## The problem
The reply should reproduce every line of the data below word for word, minus any images.

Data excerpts
--- --- ---

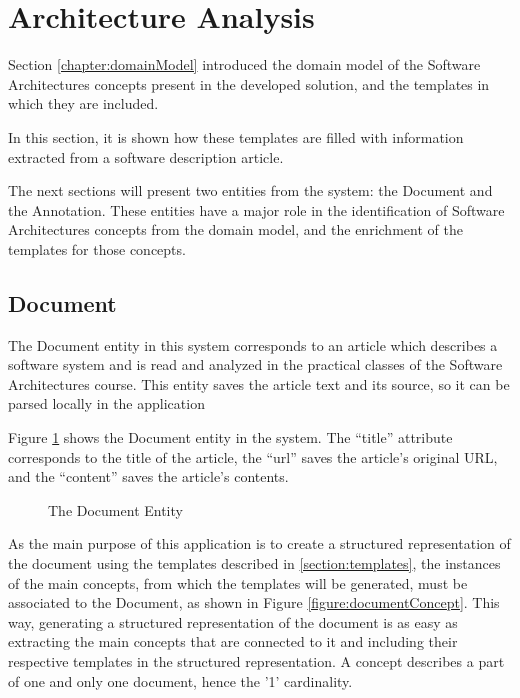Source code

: 
\section{Architecture Analysis}
\label{chapter:architecture}
Section \ref{chapter:domainModel} introduced the domain model of the Software Architectures concepts present in the developed solution, and the templates in which they are included.

In this section, it is shown how these templates are filled with information extracted from a software description article.

The next sections will present two entities from the system: the Document and the Annotation. These entities have a major role in the identification of Software Architectures concepts from the domain model, and the enrichment of the templates for those concepts.

\subsection{Document}
\label{section:document}

The Document entity in this system corresponds to an article which describes a software system and is read and analyzed in the practical classes of the Software Architectures course. This entity saves the article text and its source, so it can be parsed locally in the application

Figure \ref{figure:documentEntity} shows the Document entity in the system. The ``title'' attribute corresponds to the title of the article, the ``url'' saves the article's original URL, and the ``content'' saves the article's contents.

\begin{figure}[h]
\centering
\renewcommand {\umltextcolor}{black}
\renewcommand {\umlfillcolor}{none}
\renewcommand {\umldrawcolor}{black}

\caption{The Document Entity}
\label{figure:documentEntity}
\end{figure}

As the main purpose of this application is to create a structured representation of the document using the templates described in \ref{section:templates}, the instances of the main concepts, from which the templates will be generated, must be associated to the Document, as shown in Figure \ref{figure:documentConcept}. This way, generating a structured representation of the document is as easy as extracting the main concepts that are connected to it and including their respective templates in the structured representation. A concept describes a part of one and only one document, hence the '1' cardinality.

--- --- ---

## Expected answer
Source code

: 
\section{Architecture Analysis}
\label{chapter:architecture}
Section \ref{chapter:domainModel} introduced the domain model of the Software Architectures concepts present in the developed solution, and the templates in which they are included.

In this section, it is shown how these templates are filled with information extracted from a software description article.

The next sections will present two entities from the system: the Document and the Annotation. These entities have a major role in the identification of Software Architectures concepts from the domain model, and the enrichment of the templates for those concepts.

\subsection{Document}
\label{section:document}

The Document entity in this system corresponds to an article which describes a software system and is read and analyzed in the practical classes of the Software Architectures course. This entity saves the article text and its source, so it can be parsed locally in the application

Figure \ref{figure:documentEntity} shows the Document entity in the system. The ``title'' attribute corresponds to the title of the article, the ``url'' saves the article's original URL, and the ``content'' saves the article's contents.

\begin{figure}[h]
\centering
\renewcommand {\umltextcolor}{black}
\renewcommand {\umlfillcolor}{none}
\renewcommand {\umldrawcolor}{black}

\caption{The Document Entity}
\label{figure:documentEntity}
\end{figure}

As the main purpose of this application is to create a structured representation of the document using the templates described in \ref{section:templates}, the instances of the main concepts, from which the templates will be generated, must be associated to the Document, as shown in Figure \ref{figure:documentConcept}. This way, generating a structured representation of the document is as easy as extracting the main concepts that are connected to it and including their respective templates in the structured representation. A concept describes a part of one and only one document, hence the '1' cardinality.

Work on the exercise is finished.